◆ **Activity**
Output every entry exactly, from the first line to the last.

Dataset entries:

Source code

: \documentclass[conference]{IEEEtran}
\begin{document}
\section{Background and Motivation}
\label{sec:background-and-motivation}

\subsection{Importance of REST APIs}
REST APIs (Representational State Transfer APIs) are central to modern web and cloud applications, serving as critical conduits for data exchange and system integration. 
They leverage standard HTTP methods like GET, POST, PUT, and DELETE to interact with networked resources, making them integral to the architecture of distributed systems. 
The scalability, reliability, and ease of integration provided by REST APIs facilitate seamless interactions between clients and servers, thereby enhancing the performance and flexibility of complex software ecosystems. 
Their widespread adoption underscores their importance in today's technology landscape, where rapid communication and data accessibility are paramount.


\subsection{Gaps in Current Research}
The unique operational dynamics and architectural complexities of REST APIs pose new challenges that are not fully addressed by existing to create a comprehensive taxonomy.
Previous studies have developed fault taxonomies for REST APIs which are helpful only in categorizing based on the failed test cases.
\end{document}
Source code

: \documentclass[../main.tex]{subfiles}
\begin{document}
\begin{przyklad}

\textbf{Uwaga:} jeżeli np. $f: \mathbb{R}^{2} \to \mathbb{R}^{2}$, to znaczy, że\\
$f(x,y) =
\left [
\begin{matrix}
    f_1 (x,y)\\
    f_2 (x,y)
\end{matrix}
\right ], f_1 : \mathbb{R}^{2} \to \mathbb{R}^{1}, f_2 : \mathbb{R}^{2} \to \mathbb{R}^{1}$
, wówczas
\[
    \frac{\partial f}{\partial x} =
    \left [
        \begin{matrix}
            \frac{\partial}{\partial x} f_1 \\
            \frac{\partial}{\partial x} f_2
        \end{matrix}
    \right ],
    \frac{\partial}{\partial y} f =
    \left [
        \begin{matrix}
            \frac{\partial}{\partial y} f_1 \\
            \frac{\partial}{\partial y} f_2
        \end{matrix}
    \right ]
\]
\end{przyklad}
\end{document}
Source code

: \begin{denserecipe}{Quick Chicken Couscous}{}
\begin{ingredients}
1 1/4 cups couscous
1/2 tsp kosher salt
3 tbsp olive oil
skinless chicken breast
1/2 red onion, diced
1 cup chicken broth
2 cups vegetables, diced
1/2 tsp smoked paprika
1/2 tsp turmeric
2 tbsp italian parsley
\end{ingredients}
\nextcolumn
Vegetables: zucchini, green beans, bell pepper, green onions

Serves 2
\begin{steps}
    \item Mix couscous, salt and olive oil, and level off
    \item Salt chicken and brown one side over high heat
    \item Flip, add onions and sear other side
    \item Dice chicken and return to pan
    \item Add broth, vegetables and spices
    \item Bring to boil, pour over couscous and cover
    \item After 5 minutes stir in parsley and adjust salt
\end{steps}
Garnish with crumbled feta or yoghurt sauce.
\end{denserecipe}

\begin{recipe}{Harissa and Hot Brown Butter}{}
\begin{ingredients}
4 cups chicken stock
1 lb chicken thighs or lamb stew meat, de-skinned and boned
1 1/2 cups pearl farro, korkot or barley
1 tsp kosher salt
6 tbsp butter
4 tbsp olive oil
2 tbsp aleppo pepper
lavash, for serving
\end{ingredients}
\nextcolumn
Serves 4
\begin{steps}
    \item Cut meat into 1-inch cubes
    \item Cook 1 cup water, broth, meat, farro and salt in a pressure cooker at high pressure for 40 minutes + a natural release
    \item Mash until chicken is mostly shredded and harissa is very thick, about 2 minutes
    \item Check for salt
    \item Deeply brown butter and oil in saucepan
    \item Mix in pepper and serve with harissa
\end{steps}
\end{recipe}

◆ **Answer space**
Source code

: \documentclass[conference]{IEEEtran}
\begin{document}
\section{Background and Motivation}
\label{sec:background-and-motivation}

\subsection{Importance of REST APIs}
REST APIs (Representational State Transfer APIs) are central to modern web and cloud applications, serving as critical conduits for data exchange and system integration. 
They leverage standard HTTP methods like GET, POST, PUT, and DELETE to interact with networked resources, making them integral to the architecture of distributed systems. 
The scalability, reliability, and ease of integration provided by REST APIs facilitate seamless interactions between clients and servers, thereby enhancing the performance and flexibility of complex software ecosystems. 
Their widespread adoption underscores their importance in today's technology landscape, where rapid communication and data accessibility are paramount.


\subsection{Gaps in Current Research}
The unique operational dynamics and architectural complexities of REST APIs pose new challenges that are not fully addressed by existing to create a comprehensive taxonomy.
Previous studies have developed fault taxonomies for REST APIs which are helpful only in categorizing based on the failed test cases.
\end{document}
Source code

: \documentclass[../main.tex]{subfiles}
\begin{document}
\begin{przyklad}

\textbf{Uwaga:} jeżeli np. $f: \mathbb{R}^{2} \to \mathbb{R}^{2}$, to znaczy, że\\
$f(x,y) =
\left [
\begin{matrix}
    f_1 (x,y)\\
    f_2 (x,y)
\end{matrix}
\right ], f_1 : \mathbb{R}^{2} \to \mathbb{R}^{1}, f_2 : \mathbb{R}^{2} \to \mathbb{R}^{1}$
, wówczas
\[
    \frac{\partial f}{\partial x} =
    \left [
        \begin{matrix}
            \frac{\partial}{\partial x} f_1 \\
            \frac{\partial}{\partial x} f_2
        \end{matrix}
    \right ],
    \frac{\partial}{\partial y} f =
    \left [
        \begin{matrix}
            \frac{\partial}{\partial y} f_1 \\
            \frac{\partial}{\partial y} f_2
        \end{matrix}
    \right ]
\]
\end{przyklad}
\end{document}
Source code

: \begin{denserecipe}{Quick Chicken Couscous}{}
\begin{ingredients}
1 1/4 cups couscous
1/2 tsp kosher salt
3 tbsp olive oil
skinless chicken breast
1/2 red onion, diced
1 cup chicken broth
2 cups vegetables, diced
1/2 tsp smoked paprika
1/2 tsp turmeric
2 tbsp italian parsley
\end{ingredients}
\nextcolumn
Vegetables: zucchini, green beans, bell pepper, green onions

Serves 2
\begin{steps}
    \item Mix couscous, salt and olive oil, and level off
    \item Salt chicken and brown one side over high heat
    \item Flip, add onions and sear other side
    \item Dice chicken and return to pan
    \item Add broth, vegetables and spices
    \item Bring to boil, pour over couscous and cover
    \item After 5 minutes stir in parsley and adjust salt
\end{steps}
Garnish with crumbled feta or yoghurt sauce.
\end{denserecipe}

\begin{recipe}{Harissa and Hot Brown Butter}{}
\begin{ingredients}
4 cups chicken stock
1 lb chicken thighs or lamb stew meat, de-skinned and boned
1 1/2 cups pearl farro, korkot or barley
1 tsp kosher salt
6 tbsp butter
4 tbsp olive oil
2 tbsp aleppo pepper
lavash, for serving
\end{ingredients}
\nextcolumn
Serves 4
\begin{steps}
    \item Cut meat into 1-inch cubes
    \item Cook 1 cup water, broth, meat, farro and salt in a pressure cooker at high pressure for 40 minutes + a natural release
    \item Mash until chicken is mostly shredded and harissa is very thick, about 2 minutes
    \item Check for salt
    \item Deeply brown butter and oil in saucepan
    \item Mix in pepper and serve with harissa
\end{steps}
\end{recipe}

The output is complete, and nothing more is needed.